I learned so much from David Loy's first book that I knew I would eventually need to return to his work. Fortunately, Lack and Transcendence is just as clearly written and insightful as Nonduality, though its essays are closer in style to dharma talk than dissertation. As a result, this one may perhaps prove even more influential for me, since it is written with the passion of direct practical insight into our fundamental dilemma -- the ego can't solve our problems because it is our problem.
Of course, there are many ways to express this idea that the sense of self is the source of our suffering. Here, Loy tries to couch the problem in terms that make the Buddhist concept of no-self seem like a continuous extension of the ideas of psychotherapy and existentialism. He traces a path that begins with Freudian psychoanalysis, moves past existentialists like Heidegger, Kierkegaard, and Sartre, then passes through "existential psychotherapists" like Becker, Brown, and Yalom, before finally ending with Dogen and other nondual Buddhists. The whole trajectory is held together by the questions, "what do we really want?" and, "what are we afraid of?" For Freud, sex was the biggest source of our desire and anxiety. For the existentialists, the problem was the thrill and terror of our ungrounded freedom. The existential therapists (a new term for me) that Loy discusses then hypothesized that the root of this philosophical craving to be, and fear of non-being, was the more practical fear of death. Loy continues this story by asking again what we really fear and desire, and discovers the Buddhist response lurking under all the previous answers -- our ego desperately wants to be real, and constantly suffers (correctly) from the sneaking suspicion that it is not.

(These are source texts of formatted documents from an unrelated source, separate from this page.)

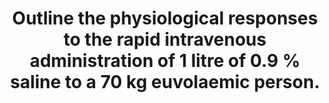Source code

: ---
title: "Outline the physiological responses to the rapid intravenous administration of 1 litre of 0.9 % saline to a 70 kg euvolaemic person."
entityType: SAQ
exam: PEX
college: CICM
year: 2015
sitting: A
question: 7
passRate: 33
EC_expectedDomains:
- "Candidates were expected to outline these changes, their effector responses (e.g. autonomic nervous system reflexes and humoral changes) and their physiological consequences."
- "Candidates were expected to briefly describe this effect as well as the subsequent management of the sodium and water load by the kidney."
- "This question is best answered using a time-based approach."
- "For example, upon the rapid infusion of a litre of normal saline there will be a brief period of hypervolemia, increase in arterial blood pressure and an associated physiological reflex response to these changes (e.g. baroreceptors, atrial stretch receptors, etc.)."
- "There will also be an associated increase in renal perfusion and stimulation of intrarenal receptors (e.g. juxtaglomerular apparatus)."
EC_extraCredit:
- "Most candidates spoke about the pressure effects, and only some compared these with the volume effects."
EC_errorsCommon:
- "The effect of redistribution and other effects were not considered by the majority of the candidates."
- "Answering this question required the integration of information from areas of cardiovascular, body fluid and renal physiology which proved difficult for most candidates."
---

This subtle shift in emphasis puts a profound new spin on the source of our anxiety as well as all the projects aimed at repressing it. It's not that we desire something 'objective', like sexual power or freedom or eternal life. Conversely, Freudian castration or even our own death are not the ultimate objects we fear. Loy interprets these objects as the symbolic return of the repressed consciousness that we have no real and substantial essence. Our deepest fear is that there is something essentially missing from ourselves, that, as Loy puts it, "there is something wrong with me". Death, then, is merely a symbol projected into the future of something we're afraid of now -- our contingency, that is, our emptiness. No object can assuage this fundamental 'lack' that constitutes us because, no matter what it attains, the ego cannot lift itself by its own bootstraps and, as it were, prove to itself once and for all that it is a real, essential, or self-existing subject. Thus the ego is a perpetual motion lack machine. In other words, our existential dread is not built into the structure of the world, but into the structure of our selves. Which is great news! Because it means that we can end our suffering without getting some particular object and without giving up the world. All we have to do is give up the habit of behaving as if our self were an essentially existing thing. The problem vanishes when we realize that we have invented it ourselves.
Because of the peculiar way the book is written, the thesis I just described is not the climax of a long argument, but spills out rather haphazardly in the first chapter. Loy explains in the preface that he didn't set out to write a book but to give a simple teisho. One thing led to another, and what we have reads more like a collection of insightful aphorism collaged together after the fact. This means that, from one point of view, the book can feel very repetitious. We come back to the idea of the self as a sort of lack machine over and over again. However, each chapter revisits the idea from a slightly different perspective. Loy successively explores its implications for our concepts of death, time, suffering, and meaning. These chapters are all excellent, and make use of an eclectic mix of Eastern and Western thought to show how Loy's idea of lack speaks to some of these classical philosophical topics. The final two chapters are a bit of a departure from this mold and discuss the way whole cultures can function as collective machines for generating and maintaining a sense of lack, precisely by seeming to offer us easy solutions to the problem. While also interesting, these chapters seemed considerably weaker to me, perhaps because they seem to have a rather naive social ontology, or perhaps because they appear to be written as extensions, later, and with less force of personal insight.